§ **Task details**: Would you repeat each of the lines below exactly?
-*-
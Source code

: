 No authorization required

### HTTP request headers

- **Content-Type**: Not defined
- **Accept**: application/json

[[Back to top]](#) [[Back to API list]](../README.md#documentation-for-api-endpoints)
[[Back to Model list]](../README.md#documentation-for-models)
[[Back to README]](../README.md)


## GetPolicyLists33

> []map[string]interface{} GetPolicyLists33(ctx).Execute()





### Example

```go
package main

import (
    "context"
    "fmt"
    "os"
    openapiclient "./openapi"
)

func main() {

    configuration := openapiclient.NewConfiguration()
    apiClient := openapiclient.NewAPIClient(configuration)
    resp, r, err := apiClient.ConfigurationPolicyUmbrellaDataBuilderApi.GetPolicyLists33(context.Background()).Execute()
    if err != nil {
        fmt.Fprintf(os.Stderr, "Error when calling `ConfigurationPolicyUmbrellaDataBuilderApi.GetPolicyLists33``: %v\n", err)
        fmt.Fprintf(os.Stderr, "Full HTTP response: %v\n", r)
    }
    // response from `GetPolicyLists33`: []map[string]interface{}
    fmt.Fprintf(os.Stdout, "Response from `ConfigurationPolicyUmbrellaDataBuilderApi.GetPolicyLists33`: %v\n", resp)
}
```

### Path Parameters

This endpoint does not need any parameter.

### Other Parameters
-*-
§ **Answer for this exercise**:
Source code

: No authorization required

### HTTP request headers

- **Content-Type**: Not defined
- **Accept**: application/json

[[Back to top]](#) [[Back to API list]](../README.md#documentation-for-api-endpoints)
[[Back to Model list]](../README.md#documentation-for-models)
[[Back to README]](../README.md)


## GetPolicyLists33

> []map[string]interface{} GetPolicyLists33(ctx).Execute()





### Example

```go
package main

import (
    "context"
    "fmt"
    "os"
    openapiclient "./openapi"
)

func main() {

    configuration := openapiclient.NewConfiguration()
    apiClient := openapiclient.NewAPIClient(configuration)
    resp, r, err := apiClient.ConfigurationPolicyUmbrellaDataBuilderApi.GetPolicyLists33(context.Background()).Execute()
    if err != nil {
        fmt.Fprintf(os.Stderr, "Error when calling `ConfigurationPolicyUmbrellaDataBuilderApi.GetPolicyLists33``: %v\n", err)
        fmt.Fprintf(os.Stderr, "Full HTTP response: %v\n", r)
    }
    // response from `GetPolicyLists33`: []map[string]interface{}
    fmt.Fprintf(os.Stdout, "Response from `ConfigurationPolicyUmbrellaDataBuilderApi.GetPolicyLists33`: %v\n", resp)
}
```

### Path Parameters

This endpoint does not need any parameter.

### Other Parameters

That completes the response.